Надеясь на Вашу добрую помощь, уважаемый сэр,

Остаюсь Вашим преданным слугой —

Горацио Хорнблауэр»

Это наиболее ранний уцелевший образчик личной корреспонденции Хорнблауэра. Письмо было написано им уже после того, он как покинул округу Мэйдстона, своему поверенному, мистеру Ходжу, который и сохранил его на самом дне объемистого ящика с бумагами с надписью «Смоллбридж-Мэнор». Сомнительно, чтобы Хорнблауэр серьезно думал о покупке Смоллбриджа уже в 1805 году. Во-первых, на это у него не было денег. Во-вторых, он не мог себе представить Марию в качестве жены будущего сквайра. Возвращение Смоллбриджу его классического элегантного вида стоило бы целого состояния, а его результат довел бы Марию до сумасшествия. Пока это была мечта, однако это был именно то поместье, которое Хорнблауэр хотел бы унаследовать или купить. Воспоминания о нем сохранились у него в подсознании на долгие годы.

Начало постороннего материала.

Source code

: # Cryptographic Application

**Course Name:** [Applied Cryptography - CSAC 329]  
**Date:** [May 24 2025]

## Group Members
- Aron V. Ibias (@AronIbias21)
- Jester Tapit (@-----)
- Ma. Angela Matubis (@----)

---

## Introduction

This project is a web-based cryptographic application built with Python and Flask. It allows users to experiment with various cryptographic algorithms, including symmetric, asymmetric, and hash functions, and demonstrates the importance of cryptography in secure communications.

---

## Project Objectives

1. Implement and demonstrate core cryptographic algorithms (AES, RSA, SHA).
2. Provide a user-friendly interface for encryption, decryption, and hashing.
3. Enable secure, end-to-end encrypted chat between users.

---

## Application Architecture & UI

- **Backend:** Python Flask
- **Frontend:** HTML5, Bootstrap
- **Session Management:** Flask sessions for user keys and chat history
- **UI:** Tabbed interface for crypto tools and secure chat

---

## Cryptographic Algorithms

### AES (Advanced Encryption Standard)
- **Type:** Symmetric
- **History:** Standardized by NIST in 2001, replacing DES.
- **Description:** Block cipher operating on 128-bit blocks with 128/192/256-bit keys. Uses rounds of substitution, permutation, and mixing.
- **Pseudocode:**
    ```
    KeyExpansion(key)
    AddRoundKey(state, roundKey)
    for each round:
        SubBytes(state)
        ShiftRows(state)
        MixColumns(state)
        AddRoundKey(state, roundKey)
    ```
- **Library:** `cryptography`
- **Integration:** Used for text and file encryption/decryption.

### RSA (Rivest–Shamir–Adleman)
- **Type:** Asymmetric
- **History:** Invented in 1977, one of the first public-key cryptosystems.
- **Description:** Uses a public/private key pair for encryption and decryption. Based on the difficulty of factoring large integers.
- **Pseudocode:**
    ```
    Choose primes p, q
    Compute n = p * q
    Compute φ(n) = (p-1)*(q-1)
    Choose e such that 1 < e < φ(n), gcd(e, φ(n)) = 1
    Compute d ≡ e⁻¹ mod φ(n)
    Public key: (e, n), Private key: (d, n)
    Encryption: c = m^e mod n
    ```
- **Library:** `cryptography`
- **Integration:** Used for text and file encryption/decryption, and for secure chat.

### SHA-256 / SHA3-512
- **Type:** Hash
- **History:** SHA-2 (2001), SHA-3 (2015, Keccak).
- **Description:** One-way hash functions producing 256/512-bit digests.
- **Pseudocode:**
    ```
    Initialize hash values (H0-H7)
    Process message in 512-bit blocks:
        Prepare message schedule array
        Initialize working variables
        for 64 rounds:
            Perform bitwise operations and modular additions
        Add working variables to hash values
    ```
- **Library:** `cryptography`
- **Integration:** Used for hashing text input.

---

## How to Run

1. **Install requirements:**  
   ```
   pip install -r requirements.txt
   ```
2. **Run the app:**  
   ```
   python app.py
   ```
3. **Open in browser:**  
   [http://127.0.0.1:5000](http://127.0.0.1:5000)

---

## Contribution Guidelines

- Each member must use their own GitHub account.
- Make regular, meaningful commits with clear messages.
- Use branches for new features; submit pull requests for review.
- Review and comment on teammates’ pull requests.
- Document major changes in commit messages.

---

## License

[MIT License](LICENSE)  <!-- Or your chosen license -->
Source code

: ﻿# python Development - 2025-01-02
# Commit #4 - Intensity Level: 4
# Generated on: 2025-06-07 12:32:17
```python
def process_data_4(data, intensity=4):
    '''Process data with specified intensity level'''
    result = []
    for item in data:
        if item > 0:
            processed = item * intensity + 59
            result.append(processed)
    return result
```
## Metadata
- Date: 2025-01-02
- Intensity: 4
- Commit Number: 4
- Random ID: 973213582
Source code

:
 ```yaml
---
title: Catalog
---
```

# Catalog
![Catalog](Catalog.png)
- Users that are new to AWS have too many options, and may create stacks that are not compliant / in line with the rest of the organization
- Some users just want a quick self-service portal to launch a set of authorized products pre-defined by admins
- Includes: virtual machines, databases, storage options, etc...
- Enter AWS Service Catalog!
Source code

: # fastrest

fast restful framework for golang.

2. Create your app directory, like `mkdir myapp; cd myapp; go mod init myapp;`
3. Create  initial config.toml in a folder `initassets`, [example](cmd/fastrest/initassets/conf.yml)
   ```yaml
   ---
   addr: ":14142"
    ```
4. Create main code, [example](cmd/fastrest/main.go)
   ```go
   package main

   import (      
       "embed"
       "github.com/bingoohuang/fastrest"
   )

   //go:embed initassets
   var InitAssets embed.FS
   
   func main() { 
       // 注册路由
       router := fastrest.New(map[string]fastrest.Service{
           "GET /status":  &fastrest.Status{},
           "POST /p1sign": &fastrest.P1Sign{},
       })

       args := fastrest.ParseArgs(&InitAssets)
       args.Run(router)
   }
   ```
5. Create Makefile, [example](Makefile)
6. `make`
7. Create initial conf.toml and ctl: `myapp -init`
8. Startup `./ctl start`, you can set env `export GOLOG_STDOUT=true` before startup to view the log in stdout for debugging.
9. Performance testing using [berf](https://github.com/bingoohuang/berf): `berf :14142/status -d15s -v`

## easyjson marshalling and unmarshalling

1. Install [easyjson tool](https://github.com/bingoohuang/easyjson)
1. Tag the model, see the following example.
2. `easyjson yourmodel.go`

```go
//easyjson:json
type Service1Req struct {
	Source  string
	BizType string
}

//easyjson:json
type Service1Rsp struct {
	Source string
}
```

Пока Хорнблауэр находился в Кенте, мировой кризис еще более обострился. Это стало результатом сражения, которое вице-адмирал сэр Роберт Кальдер дал 22–23 июля, результатом которой вместо необходимой победы стала нерешительная стычка. Новости об этом событии достигли Адмиралтейства в августе, а официальные сообщения, в которых французы объявили о своей победе, были вскоре перепечатаны и в английских газетах. Это привело к настоящей буре общественного мнения, требованиям поставить Кальдера перед трибуналом и заключить в тюрьму. С меньшим количеством кораблей Кальдер вступил в бой с флотом Вильнева, возвращавшегося из Вест-Индии, и захватил два из его кораблей. Если это достойно кары, спрашивал французский автор, то чего же заслуживает Вильнев, чей флот был более многочисленным и при этом потерял два корабля? Между тем ситуация оставалась необычайно напряженной, поскольку флот Вильнева был более или менее невредим. Он зашел в бухту Виго 28 июля, высадил там на берег своих раненых, а 1 августа достиг порта Ферроль. Когда он вновь вышел в море 9-го, то все еще мог соединиться с другими силами и взять курс, как ему и было приказано, на Ла-Манш. Однако в приказах Вильнева была статья, которая позволяла ему, в случае необходимости, отправиться в Кадис. 15-го он решил так и поступить и 20-го уже был на месте. Новости об этом были получены в Адмиралтействе 1-го сентября, и Первый Лорд — лорд Бархэм, был обеспокоен. Кабинет Министров хотел знать, чем занимается лорд Нельсон, члены парламента рассуждали об опасностях торговле, а газеты требовали трибунала для сэра Роберта Кальдера. Если бы только Вильнев отважился выйти в море! Уничтожение его флота было единственным решением проблемы, стоявшей перед лордом Бархэмом. Именно в это время мистер Марсден и вспомнил о Хорнблауэре и о возможности направить Вильневу фальшивые приказы с подделанной подписью. Можно было бы сделать еще множество разных вещей, но реализация этой идеи, даже если бы попытка и не удалась, абсолютно ничего не стоила. Вечером 1 сентября в Мэйдстон был направлен специальный гонец, а уже 2 сентября Хорнблауэр прибыл в Адмиралтейство. Все еще получая жалование как капитан Территориальной Морской обороны, он был переведен в Сикрет Сервис и выслан с тайной миссией на неприятельскую территорию. Если бы его схватили, то, конечно же, повесили бы как шпиона.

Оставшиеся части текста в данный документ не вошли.